[Stored items]

'''

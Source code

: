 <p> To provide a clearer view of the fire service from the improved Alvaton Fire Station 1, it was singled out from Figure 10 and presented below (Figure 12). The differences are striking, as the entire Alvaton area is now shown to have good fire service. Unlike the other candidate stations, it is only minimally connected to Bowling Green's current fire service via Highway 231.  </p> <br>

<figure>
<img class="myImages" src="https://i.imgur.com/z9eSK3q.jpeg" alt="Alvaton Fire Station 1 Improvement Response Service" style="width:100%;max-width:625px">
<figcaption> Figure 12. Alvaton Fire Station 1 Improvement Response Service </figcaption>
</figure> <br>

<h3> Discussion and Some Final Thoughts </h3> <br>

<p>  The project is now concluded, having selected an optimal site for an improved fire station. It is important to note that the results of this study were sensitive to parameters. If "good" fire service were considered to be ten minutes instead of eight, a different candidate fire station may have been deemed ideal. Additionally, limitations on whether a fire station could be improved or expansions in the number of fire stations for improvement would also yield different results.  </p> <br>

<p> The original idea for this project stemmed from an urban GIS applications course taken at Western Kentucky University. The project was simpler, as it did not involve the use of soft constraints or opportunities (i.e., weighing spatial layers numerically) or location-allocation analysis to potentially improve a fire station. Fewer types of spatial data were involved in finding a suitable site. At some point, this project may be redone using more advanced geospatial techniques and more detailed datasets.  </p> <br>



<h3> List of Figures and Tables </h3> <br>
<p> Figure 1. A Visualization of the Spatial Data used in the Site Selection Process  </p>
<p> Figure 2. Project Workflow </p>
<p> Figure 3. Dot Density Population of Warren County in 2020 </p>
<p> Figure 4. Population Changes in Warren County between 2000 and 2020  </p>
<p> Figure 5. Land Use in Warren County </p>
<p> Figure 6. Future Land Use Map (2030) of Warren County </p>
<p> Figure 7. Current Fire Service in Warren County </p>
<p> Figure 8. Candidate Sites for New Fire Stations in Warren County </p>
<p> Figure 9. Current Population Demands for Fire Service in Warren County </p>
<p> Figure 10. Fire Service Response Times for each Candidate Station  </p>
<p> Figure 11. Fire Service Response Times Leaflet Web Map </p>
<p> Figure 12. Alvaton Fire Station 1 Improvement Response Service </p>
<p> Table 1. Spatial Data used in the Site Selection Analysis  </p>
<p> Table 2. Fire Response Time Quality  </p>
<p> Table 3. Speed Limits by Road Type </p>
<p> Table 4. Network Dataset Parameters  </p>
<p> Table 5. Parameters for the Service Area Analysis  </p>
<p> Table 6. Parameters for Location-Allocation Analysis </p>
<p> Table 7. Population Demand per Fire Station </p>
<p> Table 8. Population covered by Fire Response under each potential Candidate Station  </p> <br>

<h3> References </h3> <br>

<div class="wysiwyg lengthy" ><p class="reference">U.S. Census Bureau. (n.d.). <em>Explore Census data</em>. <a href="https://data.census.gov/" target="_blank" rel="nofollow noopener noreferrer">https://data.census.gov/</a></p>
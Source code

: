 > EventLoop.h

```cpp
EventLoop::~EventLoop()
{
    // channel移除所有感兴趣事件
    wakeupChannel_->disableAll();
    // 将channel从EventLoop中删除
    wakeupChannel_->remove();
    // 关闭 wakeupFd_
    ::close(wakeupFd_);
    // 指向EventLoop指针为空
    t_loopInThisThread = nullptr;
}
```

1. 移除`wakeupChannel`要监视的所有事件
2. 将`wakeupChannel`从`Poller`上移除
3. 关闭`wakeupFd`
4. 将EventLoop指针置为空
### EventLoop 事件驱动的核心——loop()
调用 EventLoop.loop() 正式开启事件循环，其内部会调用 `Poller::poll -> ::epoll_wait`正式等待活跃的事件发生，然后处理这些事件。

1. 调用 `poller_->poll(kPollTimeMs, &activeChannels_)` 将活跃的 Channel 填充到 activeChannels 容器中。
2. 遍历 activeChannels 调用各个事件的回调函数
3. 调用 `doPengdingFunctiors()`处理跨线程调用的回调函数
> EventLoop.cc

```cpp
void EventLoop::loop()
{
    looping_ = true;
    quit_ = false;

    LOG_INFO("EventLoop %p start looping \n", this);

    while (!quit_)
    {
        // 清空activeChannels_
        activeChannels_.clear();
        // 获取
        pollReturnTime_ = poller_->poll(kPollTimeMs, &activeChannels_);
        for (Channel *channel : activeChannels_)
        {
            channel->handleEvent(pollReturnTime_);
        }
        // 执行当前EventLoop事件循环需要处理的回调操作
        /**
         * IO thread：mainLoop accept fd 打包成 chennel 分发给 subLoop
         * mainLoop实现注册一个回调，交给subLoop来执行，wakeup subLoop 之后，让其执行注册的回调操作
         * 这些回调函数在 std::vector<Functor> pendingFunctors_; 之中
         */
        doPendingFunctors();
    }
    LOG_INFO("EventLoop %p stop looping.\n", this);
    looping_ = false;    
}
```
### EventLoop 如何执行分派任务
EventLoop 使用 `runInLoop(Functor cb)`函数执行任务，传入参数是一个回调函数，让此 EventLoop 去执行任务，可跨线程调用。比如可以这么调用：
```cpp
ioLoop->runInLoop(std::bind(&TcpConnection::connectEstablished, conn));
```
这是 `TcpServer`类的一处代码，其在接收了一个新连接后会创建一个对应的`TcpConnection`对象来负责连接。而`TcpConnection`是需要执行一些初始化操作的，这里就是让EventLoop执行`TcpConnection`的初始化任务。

'''

From the entries above, return each line with the word "Selection" in it.

<p> Figure 1. A Visualization of the Spatial Data used in the Site Selection Process  </p>
<p> Table 1. Spatial Data used in the Site Selection Analysis  </p>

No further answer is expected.